What the exercise asks >>
Between the line containing "- **[MeBot](https://github.com/aeshef/MeBot)** —" and the line containing "### 🔍 Highlights & Contributions" lies a run of lines; give that run again exactly, with both of those lines, and nothing else from the entries below.

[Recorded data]
^^^^^^^^^^^^^^^^

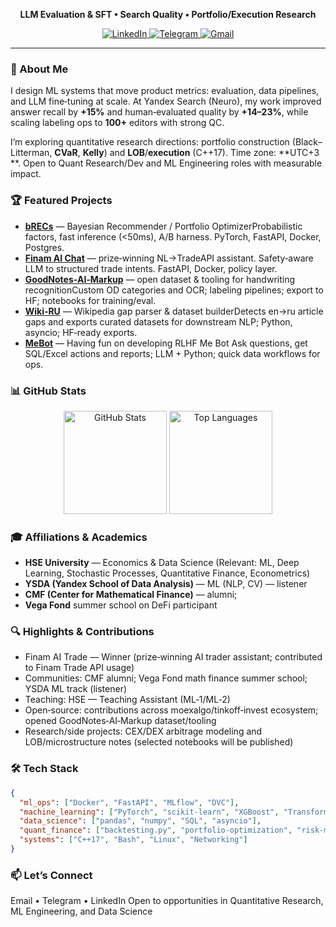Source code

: <p align="center">
  <b>LLM Evaluation & SFT • Search Quality • Portfolio/Execution Research</b>
</p>

<p align="center">
  <a href="https://www.linkedin.com/in/aeshef/">
    <img src="https://img.shields.io/badge/LinkedIn-0A66C2?style=for-the-badge&logo=linkedin&logoColor=white" alt="LinkedIn">
  </a>
  <a href="https://t.me/plxlrd">
    <img src="https://img.shields.io/badge/Telegram-2CA5E0?style=for-the-badge&logo=telegram&logoColor=white" alt="Telegram">
  </a>
  <a href="mailto:aeshevchenko1704@gmail.com">
    <img src="https://img.shields.io/badge/Gmail-D14836?style=for-the-badge&logo=gmail&logoColor=white" alt="Gmail">
  </a>
</p>

---

### 🚀 About Me

I design ML systems that move product metrics: evaluation, data pipelines, and LLM fine‑tuning at scale. At Yandex Search (Neuro), my work improved answer recall by **+15%** and human‑evaluated quality by **+14–23%**, while scaling labeling ops to **100+** editors with strong QC.

I’m exploring quantitative research directions: portfolio construction (Black–Litterman, **CVaR**, **Kelly**) and **LOB**/**execution** (C++17). Time zone: **UTC+3 **. Open to Quant Research/Dev and ML Engineering roles with measurable impact.

### 🏆 Featured Projects

- **[bRECs](https://github.com/aeshef/bRECs)** — Bayesian Recommender / Portfolio OptimizerProbabilistic factors, fast inference (<50ms), A/B harness. PyTorch, FastAPI, Docker, Postgres.
- **[Finam AI Chat](https://github.com/aeshef/Finam-AI-Chat)** — prize‑winning NL→TradeAPI assistant. Safety‑aware LLM to structured trade intents. FastAPI, Docker, policy layer.
- **[GoodNotes‑AI‑Markup](https://github.com/aeshef/GoodNotes-AI-Markup)** — open dataset & tooling for handwriting recognitionCustom OD categories and OCR; labeling pipelines; export to HF; notebooks for training/eval.
- **[Wiki‑RU](https://github.com/aeshef/Wiki-RU)** — Wikipedia gap parser & dataset builderDetects en→ru article gaps and exports curated datasets for downstream NLP; Python, asyncio; HF‑ready exports.
- **[MeBot](https://github.com/aeshef/MeBot)** — Having fun on developing RLHF Me Bot
  Ask questions, get SQL/Excel actions and reports; LLM + Python; quick data workflows for ops.

### 📊 GitHub Stats

<p align="center">
  <img src="https://github-readme-stats.vercel.app/api?username=aeshef&show_icons=true&theme=dark&hide_border=true" alt="GitHub Stats" height="165">
  <img src="https://github-readme-stats.vercel.app/api/top-langs/?username=aeshef&layout=compact&theme=dark&hide_border=true" alt="Top Languages" height="165">
</p>

### 🎓 Affiliations & Academics

- **HSE University** — Economics & Data Science (Relevant: ML, Deep Learning, Stochastic Processes, Quantitative Finance, Econometrics)
- **YSDA (Yandex School of Data Analysis)** — ML (NLP, CV) — listener
- **CMF (Center for Mathematical Finance)** — alumni;
- **Vega Fond** summer school on DeFi participant

### 🔍 Highlights & Contributions

- Finam AI Trade — Winner (prize‑winning AI trader assistant; contributed to Finam Trade API usage)
- Communities: CMF alumni; Vega Fond math finance summer school; YSDA ML track (listener)
- Teaching: HSE — Teaching Assistant (ML‑1/ML‑2)
- Open‑source: contributions across moexalgo/tinkoff‑invest ecosystem; opened GoodNotes‑AI‑Markup dataset/tooling
- Research/side projects: CEX/DEX arbitrage modeling and LOB/microstructure notes (selected notebooks will be published)

### 🛠️ Tech Stack

```json
{
  "ml_ops": ["Docker", "FastAPI", "MLflow", "DVC"],
  "machine_learning": ["PyTorch", "scikit-learn", "XGBoost", "Transformers"],
  "data_science": ["pandas", "numpy", "SQL", "asyncio"],
  "quant_finance": ["backtesting.py", "portfolio-optimization", "risk-models"],
  "systems": ["C++17", "Bash", "Linux", "Networking"]
}
```

### 📫 Let’s Connect

Email • Telegram • LinkedIn
Open to opportunities in Quantitative Research, ML Engineering, and Data Science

^^^^^^^^^^^^^^^^

Worked solution >>
- **[MeBot](https://github.com/aeshef/MeBot)** — Having fun on developing RLHF Me Bot
  Ask questions, get SQL/Excel actions and reports; LLM + Python; quick data workflows for ops.

### 📊 GitHub Stats

<p align="center">
  <img src="https://github-readme-stats.vercel.app/api?username=aeshef&show_icons=true&theme=dark&hide_border=true" alt="GitHub Stats" height="165">
  <img src="https://github-readme-stats.vercel.app/api/top-langs/?username=aeshef&layout=compact&theme=dark&hide_border=true" alt="Top Languages" height="165">
</p>

### 🎓 Affiliations & Academics

- **HSE University** — Economics & Data Science (Relevant: ML, Deep Learning, Stochastic Processes, Quantitative Finance, Econometrics)
- **YSDA (Yandex School of Data Analysis)** — ML (NLP, CV) — listener
- **CMF (Center for Mathematical Finance)** — alumni;
- **Vega Fond** summer school on DeFi participant

### 🔍 Highlights & Contributions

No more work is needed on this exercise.